Give the data again exactly, stopping after the "- 1.3. **Data Preprocessing:**" line.

Stored data entries
- Opening Delimiter -

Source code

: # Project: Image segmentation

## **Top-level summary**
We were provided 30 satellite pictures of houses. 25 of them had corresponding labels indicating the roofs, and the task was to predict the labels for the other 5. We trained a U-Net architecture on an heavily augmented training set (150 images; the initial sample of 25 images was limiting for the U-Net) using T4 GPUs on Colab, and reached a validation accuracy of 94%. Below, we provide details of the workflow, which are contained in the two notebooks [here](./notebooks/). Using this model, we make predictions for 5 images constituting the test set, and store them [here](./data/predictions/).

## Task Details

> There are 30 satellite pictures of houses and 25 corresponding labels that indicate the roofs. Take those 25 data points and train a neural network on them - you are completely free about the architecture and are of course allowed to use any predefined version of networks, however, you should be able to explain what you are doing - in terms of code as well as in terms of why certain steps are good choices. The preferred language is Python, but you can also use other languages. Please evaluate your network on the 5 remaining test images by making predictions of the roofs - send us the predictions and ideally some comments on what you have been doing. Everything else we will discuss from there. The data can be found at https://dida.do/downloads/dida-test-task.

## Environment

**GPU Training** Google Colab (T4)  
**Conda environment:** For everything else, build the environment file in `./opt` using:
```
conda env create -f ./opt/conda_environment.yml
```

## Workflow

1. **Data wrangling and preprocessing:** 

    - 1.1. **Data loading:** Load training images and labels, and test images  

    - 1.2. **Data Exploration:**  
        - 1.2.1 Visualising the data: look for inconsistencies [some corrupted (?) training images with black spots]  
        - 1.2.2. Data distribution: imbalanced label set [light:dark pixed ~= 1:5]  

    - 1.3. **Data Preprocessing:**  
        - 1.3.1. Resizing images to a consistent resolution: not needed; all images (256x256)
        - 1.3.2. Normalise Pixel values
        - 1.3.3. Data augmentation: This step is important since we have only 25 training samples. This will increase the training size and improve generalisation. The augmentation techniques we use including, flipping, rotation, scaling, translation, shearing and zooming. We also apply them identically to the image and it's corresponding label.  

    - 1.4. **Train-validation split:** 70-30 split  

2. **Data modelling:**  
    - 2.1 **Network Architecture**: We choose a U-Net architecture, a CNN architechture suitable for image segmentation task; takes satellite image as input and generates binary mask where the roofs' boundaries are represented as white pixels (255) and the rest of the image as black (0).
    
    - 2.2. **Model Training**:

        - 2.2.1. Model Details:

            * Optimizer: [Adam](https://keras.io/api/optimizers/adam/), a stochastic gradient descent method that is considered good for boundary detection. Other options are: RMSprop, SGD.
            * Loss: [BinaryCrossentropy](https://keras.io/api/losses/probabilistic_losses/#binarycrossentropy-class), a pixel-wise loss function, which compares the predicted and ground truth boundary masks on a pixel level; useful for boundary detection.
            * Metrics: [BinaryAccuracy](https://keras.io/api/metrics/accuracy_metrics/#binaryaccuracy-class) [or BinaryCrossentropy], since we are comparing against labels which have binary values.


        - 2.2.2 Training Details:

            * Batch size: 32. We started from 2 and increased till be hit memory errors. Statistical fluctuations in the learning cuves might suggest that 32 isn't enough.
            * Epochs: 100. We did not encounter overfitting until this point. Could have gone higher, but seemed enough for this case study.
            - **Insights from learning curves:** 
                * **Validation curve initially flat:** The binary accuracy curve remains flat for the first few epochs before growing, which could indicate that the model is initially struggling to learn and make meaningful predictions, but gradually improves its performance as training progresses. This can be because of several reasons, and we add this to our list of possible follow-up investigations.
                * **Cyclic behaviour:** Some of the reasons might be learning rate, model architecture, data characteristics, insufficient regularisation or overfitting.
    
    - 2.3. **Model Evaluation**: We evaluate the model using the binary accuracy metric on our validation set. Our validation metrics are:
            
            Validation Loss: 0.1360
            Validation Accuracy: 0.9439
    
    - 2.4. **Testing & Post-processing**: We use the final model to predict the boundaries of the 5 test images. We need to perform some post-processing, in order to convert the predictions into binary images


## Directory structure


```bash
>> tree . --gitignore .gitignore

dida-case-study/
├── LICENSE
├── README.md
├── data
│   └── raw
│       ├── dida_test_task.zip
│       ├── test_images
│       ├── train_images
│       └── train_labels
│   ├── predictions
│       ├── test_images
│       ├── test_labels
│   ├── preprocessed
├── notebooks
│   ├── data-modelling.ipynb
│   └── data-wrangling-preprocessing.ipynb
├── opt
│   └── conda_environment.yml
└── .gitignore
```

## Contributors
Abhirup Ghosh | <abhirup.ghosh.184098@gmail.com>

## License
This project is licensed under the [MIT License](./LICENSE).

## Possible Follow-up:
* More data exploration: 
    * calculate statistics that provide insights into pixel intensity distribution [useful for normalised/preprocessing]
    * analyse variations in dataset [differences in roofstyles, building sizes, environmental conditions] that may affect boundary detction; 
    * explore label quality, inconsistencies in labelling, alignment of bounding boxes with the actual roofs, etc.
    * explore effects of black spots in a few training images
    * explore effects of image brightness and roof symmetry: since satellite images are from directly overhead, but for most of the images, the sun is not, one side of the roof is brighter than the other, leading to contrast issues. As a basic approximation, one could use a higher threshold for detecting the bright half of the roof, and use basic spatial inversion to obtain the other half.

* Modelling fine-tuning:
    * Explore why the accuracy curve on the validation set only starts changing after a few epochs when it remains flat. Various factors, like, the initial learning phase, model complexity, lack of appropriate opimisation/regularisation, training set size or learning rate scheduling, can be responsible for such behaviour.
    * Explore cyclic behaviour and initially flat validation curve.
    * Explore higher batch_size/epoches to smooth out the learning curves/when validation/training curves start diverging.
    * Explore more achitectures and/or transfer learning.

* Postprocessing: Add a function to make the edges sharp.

- Closing Delimiter -

> OUTPUT FOR THIS EXERCISE
Source code

: # Project: Image segmentation

## **Top-level summary**
We were provided 30 satellite pictures of houses. 25 of them had corresponding labels indicating the roofs, and the task was to predict the labels for the other 5. We trained a U-Net architecture on an heavily augmented training set (150 images; the initial sample of 25 images was limiting for the U-Net) using T4 GPUs on Colab, and reached a validation accuracy of 94%. Below, we provide details of the workflow, which are contained in the two notebooks [here](./notebooks/). Using this model, we make predictions for 5 images constituting the test set, and store them [here](./data/predictions/).

## Task Details

> There are 30 satellite pictures of houses and 25 corresponding labels that indicate the roofs. Take those 25 data points and train a neural network on them - you are completely free about the architecture and are of course allowed to use any predefined version of networks, however, you should be able to explain what you are doing - in terms of code as well as in terms of why certain steps are good choices. The preferred language is Python, but you can also use other languages. Please evaluate your network on the 5 remaining test images by making predictions of the roofs - send us the predictions and ideally some comments on what you have been doing. Everything else we will discuss from there. The data can be found at https://dida.do/downloads/dida-test-task.

## Environment

**GPU Training** Google Colab (T4)  
**Conda environment:** For everything else, build the environment file in `./opt` using:
```
conda env create -f ./opt/conda_environment.yml
```

## Workflow

1. **Data wrangling and preprocessing:** 

    - 1.1. **Data loading:** Load training images and labels, and test images  

    - 1.2. **Data Exploration:**  
        - 1.2.1 Visualising the data: look for inconsistencies [some corrupted (?) training images with black spots]  
        - 1.2.2. Data distribution: imbalanced label set [light:dark pixed ~= 1:5]  

    - 1.3. **Data Preprocessing:**  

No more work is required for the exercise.